[HOW TO COMPLETE THIS TASK]: Please give back only the lines below from the one containing "- Real-time animated" to the one containing "- **Live 2D", each repeated word for word, both ends included.
+ + + +
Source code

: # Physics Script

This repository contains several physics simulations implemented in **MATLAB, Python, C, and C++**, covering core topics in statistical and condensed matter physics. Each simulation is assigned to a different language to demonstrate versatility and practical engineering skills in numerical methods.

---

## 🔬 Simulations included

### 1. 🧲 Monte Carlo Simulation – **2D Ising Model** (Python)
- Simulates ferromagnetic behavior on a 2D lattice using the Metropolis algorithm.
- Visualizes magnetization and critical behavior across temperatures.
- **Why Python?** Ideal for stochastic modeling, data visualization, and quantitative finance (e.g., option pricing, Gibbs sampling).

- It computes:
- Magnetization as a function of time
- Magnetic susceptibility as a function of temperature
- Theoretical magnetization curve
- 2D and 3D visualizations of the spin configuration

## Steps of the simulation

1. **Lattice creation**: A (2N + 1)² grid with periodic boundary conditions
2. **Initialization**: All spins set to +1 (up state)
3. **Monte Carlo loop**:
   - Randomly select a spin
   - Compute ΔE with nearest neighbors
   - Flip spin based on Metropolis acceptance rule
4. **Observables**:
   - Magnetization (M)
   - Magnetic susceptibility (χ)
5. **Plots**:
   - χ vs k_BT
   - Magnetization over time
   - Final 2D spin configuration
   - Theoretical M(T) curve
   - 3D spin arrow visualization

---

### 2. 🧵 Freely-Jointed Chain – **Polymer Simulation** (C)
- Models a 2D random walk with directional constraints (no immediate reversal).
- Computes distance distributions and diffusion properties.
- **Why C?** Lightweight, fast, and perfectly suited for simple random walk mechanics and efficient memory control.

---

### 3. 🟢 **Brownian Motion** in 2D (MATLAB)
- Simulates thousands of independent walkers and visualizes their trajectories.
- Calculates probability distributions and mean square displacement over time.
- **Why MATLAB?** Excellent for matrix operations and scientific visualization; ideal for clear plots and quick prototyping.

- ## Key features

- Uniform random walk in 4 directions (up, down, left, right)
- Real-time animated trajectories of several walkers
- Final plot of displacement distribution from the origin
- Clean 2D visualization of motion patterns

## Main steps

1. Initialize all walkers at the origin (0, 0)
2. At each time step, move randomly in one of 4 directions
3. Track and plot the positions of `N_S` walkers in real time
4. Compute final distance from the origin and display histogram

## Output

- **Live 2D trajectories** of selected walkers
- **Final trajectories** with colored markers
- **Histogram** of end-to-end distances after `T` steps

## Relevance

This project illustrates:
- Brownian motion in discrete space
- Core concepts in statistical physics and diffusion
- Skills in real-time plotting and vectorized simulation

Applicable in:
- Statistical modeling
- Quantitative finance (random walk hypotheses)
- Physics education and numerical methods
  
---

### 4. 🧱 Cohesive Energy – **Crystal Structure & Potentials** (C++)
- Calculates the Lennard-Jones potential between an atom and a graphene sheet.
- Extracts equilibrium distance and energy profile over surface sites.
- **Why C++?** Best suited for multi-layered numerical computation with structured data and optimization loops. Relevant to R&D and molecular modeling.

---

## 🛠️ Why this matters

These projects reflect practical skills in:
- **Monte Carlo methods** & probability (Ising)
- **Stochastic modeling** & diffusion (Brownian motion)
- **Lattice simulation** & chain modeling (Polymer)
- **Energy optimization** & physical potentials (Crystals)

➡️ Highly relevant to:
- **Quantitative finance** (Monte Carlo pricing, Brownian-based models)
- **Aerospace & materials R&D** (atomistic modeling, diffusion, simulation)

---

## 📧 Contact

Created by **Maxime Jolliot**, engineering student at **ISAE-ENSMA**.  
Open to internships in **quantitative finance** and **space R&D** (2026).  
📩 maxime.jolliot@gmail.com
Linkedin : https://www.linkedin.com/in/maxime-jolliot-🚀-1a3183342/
+ + + +
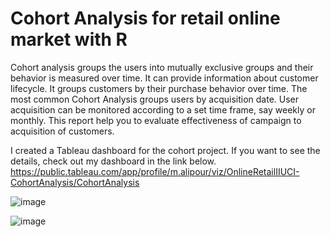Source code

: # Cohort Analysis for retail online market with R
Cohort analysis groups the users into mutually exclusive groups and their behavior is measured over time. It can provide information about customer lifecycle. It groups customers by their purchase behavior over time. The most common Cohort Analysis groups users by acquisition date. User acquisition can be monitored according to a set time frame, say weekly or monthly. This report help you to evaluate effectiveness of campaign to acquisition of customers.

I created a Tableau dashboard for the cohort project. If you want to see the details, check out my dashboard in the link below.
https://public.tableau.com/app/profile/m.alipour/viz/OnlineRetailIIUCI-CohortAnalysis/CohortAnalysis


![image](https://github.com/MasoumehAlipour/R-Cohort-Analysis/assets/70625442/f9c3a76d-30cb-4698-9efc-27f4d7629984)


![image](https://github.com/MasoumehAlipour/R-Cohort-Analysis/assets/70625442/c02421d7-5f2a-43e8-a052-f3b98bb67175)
+ + + +
[REPLY]:
- Real-time animated trajectories of several walkers
- Final plot of displacement distribution from the origin
- Clean 2D visualization of motion patterns

## Main steps

1. Initialize all walkers at the origin (0, 0)
2. At each time step, move randomly in one of 4 directions
3. Track and plot the positions of `N_S` walkers in real time
4. Compute final distance from the origin and display histogram

## Output

- **Live 2D trajectories** of selected walkers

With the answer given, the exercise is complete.